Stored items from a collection
- - - - -

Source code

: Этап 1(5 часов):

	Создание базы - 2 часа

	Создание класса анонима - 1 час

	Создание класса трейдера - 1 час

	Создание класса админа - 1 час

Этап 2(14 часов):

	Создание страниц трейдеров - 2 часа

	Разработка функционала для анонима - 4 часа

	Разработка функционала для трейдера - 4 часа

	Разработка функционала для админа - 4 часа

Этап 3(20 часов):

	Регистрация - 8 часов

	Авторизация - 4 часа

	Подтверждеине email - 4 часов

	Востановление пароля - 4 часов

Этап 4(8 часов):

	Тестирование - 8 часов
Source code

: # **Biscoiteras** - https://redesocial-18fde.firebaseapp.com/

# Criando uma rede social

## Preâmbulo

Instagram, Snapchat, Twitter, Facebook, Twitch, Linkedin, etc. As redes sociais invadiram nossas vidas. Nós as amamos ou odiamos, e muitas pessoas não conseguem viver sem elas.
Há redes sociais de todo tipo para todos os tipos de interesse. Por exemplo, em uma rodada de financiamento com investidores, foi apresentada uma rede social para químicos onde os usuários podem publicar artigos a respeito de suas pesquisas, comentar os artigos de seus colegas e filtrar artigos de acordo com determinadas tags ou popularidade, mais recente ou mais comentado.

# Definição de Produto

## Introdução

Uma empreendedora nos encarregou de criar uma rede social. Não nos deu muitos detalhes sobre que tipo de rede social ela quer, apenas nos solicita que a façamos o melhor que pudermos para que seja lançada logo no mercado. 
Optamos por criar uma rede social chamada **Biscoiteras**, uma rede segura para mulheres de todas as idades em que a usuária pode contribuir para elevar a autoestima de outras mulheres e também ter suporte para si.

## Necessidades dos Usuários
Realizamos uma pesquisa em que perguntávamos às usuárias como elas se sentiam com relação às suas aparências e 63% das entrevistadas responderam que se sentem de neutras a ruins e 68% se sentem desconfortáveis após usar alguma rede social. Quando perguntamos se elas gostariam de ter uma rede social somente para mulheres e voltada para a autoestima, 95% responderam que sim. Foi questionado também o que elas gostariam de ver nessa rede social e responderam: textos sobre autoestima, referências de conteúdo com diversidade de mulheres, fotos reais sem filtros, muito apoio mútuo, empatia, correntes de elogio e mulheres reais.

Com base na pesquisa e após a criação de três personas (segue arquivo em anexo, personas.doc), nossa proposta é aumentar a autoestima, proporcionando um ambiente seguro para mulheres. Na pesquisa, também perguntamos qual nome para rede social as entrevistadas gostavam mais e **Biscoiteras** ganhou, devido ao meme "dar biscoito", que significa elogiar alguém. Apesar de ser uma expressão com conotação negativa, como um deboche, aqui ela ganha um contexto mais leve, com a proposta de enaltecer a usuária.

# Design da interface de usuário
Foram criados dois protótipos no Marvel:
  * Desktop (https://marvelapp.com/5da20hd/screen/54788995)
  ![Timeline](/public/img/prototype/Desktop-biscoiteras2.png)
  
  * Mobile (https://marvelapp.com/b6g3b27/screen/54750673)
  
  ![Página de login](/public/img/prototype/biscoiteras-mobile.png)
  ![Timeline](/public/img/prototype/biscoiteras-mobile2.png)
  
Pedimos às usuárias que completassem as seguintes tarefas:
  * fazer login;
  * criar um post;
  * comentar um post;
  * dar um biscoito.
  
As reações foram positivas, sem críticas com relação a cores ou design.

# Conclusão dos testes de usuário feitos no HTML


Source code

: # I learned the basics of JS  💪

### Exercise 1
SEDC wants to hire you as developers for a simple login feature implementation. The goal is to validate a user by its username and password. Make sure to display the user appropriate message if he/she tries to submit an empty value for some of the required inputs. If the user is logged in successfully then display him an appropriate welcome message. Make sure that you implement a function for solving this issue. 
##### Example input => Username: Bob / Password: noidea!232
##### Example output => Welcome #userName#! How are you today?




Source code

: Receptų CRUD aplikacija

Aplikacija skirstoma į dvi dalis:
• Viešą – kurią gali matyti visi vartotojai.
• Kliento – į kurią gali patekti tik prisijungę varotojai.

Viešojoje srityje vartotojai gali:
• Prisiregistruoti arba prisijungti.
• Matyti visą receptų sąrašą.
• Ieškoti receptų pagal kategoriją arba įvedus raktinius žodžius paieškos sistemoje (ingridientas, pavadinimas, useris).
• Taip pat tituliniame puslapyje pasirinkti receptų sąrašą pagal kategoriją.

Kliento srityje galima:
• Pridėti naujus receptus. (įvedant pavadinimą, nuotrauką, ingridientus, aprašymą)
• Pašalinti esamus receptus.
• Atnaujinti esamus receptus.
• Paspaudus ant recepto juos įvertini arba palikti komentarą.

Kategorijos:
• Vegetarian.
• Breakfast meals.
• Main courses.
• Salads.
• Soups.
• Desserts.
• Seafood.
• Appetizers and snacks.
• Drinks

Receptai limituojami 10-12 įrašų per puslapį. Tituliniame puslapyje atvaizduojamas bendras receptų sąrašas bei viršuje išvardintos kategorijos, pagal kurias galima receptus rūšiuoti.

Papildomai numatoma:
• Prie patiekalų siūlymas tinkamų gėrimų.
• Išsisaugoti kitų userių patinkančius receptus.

- - - - -

Please give again the lines above between the line holding "# Definição de Produto" and the line holding "Uma empreendedora nos", inclusive, exactly as they are and with nothing added.

- **TASK ANSWER**
# Definição de Produto

## Introdução

Uma empreendedora nos encarregou de criar uma rede social. Não nos deu muitos detalhes sobre que tipo de rede social ela quer, apenas nos solicita que a façamos o melhor que pudermos para que seja lançada logo no mercado. 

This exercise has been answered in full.